[Stored records]
= Beginning of Section =

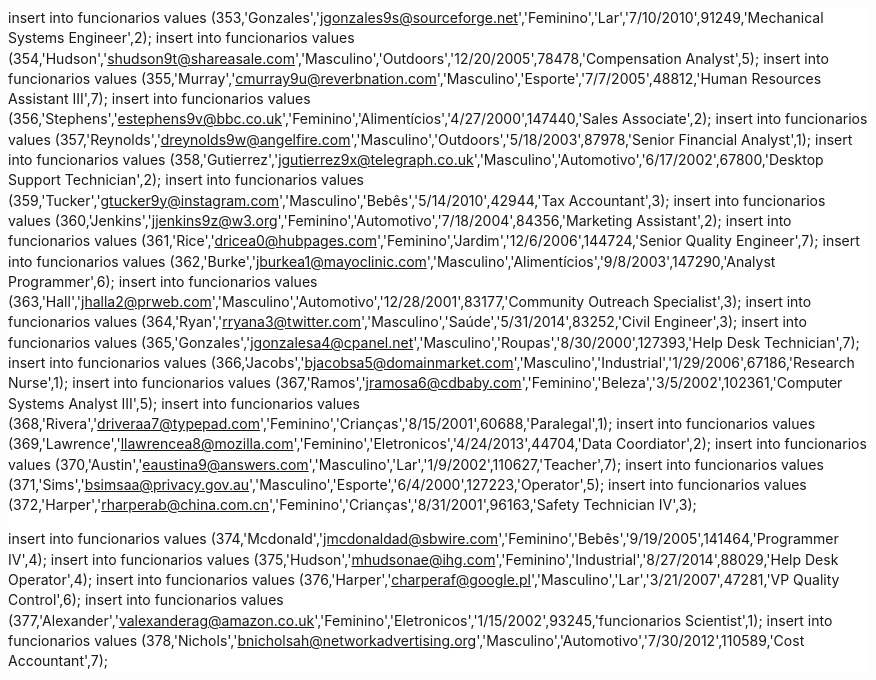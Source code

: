 insert into funcionarios values (353,'Gonzales','jgonzales9s@sourceforge.net','Feminino','Lar','7/10/2010',91249,'Mechanical Systems Engineer',2);
insert into funcionarios values (354,'Hudson','shudson9t@shareasale.com','Masculino','Outdoors','12/20/2005',78478,'Compensation Analyst',5);
insert into funcionarios values (355,'Murray','cmurray9u@reverbnation.com','Masculino','Esporte','7/7/2005',48812,'Human Resources Assistant III',7);
insert into funcionarios values (356,'Stephens','estephens9v@bbc.co.uk','Feminino','Alimentícios','4/27/2000',147440,'Sales Associate',2);
insert into funcionarios values (357,'Reynolds','dreynolds9w@angelfire.com','Masculino','Outdoors','5/18/2003',87978,'Senior Financial Analyst',1);
insert into funcionarios values (358,'Gutierrez','jgutierrez9x@telegraph.co.uk','Masculino','Automotivo','6/17/2002',67800,'Desktop Support Technician',2);
insert into funcionarios values (359,'Tucker','gtucker9y@instagram.com','Masculino','Bebês','5/14/2010',42944,'Tax Accountant',3);
insert into funcionarios values (360,'Jenkins','jjenkins9z@w3.org','Feminino','Automotivo','7/18/2004',84356,'Marketing Assistant',2);
insert into funcionarios values (361,'Rice','dricea0@hubpages.com','Feminino','Jardim','12/6/2006',144724,'Senior Quality Engineer',7);
insert into funcionarios values (362,'Burke','jburkea1@mayoclinic.com','Masculino','Alimentícios','9/8/2003',147290,'Analyst Programmer',6);
insert into funcionarios values (363,'Hall','jhalla2@prweb.com','Masculino','Automotivo','12/28/2001',83177,'Community Outreach Specialist',3);
insert into funcionarios values (364,'Ryan','rryana3@twitter.com','Masculino','Saúde','5/31/2014',83252,'Civil Engineer',3);
insert into funcionarios values (365,'Gonzales','jgonzalesa4@cpanel.net','Masculino','Roupas','8/30/2000',127393,'Help Desk Technician',7);
insert into funcionarios values (366,'Jacobs','bjacobsa5@domainmarket.com','Masculino','Industrial','1/29/2006',67186,'Research Nurse',1);
insert into funcionarios values (367,'Ramos','jramosa6@cdbaby.com','Feminino','Beleza','3/5/2002',102361,'Computer Systems Analyst III',5);
insert into funcionarios values (368,'Rivera','driveraa7@typepad.com','Feminino','Crianças','8/15/2001',60688,'Paralegal',1);
insert into funcionarios values (369,'Lawrence','llawrencea8@mozilla.com','Feminino','Eletronicos','4/24/2013',44704,'Data Coordiator',2);
insert into funcionarios values (370,'Austin','eaustina9@answers.com','Masculino','Lar','1/9/2002',110627,'Teacher',7);
insert into funcionarios values (371,'Sims','bsimsaa@privacy.gov.au','Masculino','Esporte','6/4/2000',127223,'Operator',5);
insert into funcionarios values (372,'Harper','rharperab@china.com.cn','Feminino','Crianças','8/31/2001',96163,'Safety Technician IV',3);

insert into funcionarios values (374,'Mcdonald','jmcdonaldad@sbwire.com','Feminino','Bebês','9/19/2005',141464,'Programmer IV',4);
insert into funcionarios values (375,'Hudson','mhudsonae@ihg.com','Feminino','Industrial','8/27/2014',88029,'Help Desk Operator',4);
insert into funcionarios values (376,'Harper','charperaf@google.pl','Masculino','Lar','3/21/2007',47281,'VP Quality Control',6);
insert into funcionarios values (377,'Alexander','valexanderag@amazon.co.uk','Feminino','Eletronicos','1/15/2002',93245,'funcionarios Scientist',1);
insert into funcionarios values (378,'Nichols','bnicholsah@networkadvertising.org','Masculino','Automotivo','7/30/2012',110589,'Cost Accountant',7);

= End of Section =

Identify each line in the records above containing the word "Outdoors"; copy those lines.

insert into funcionarios values (354,'Hudson','shudson9t@shareasale.com','Masculino','Outdoors','12/20/2005',78478,'Compensation Analyst',5);
insert into funcionarios values (357,'Reynolds','dreynolds9w@angelfire.com','Masculino','Outdoors','5/18/2003',87978,'Senior Financial Analyst',1);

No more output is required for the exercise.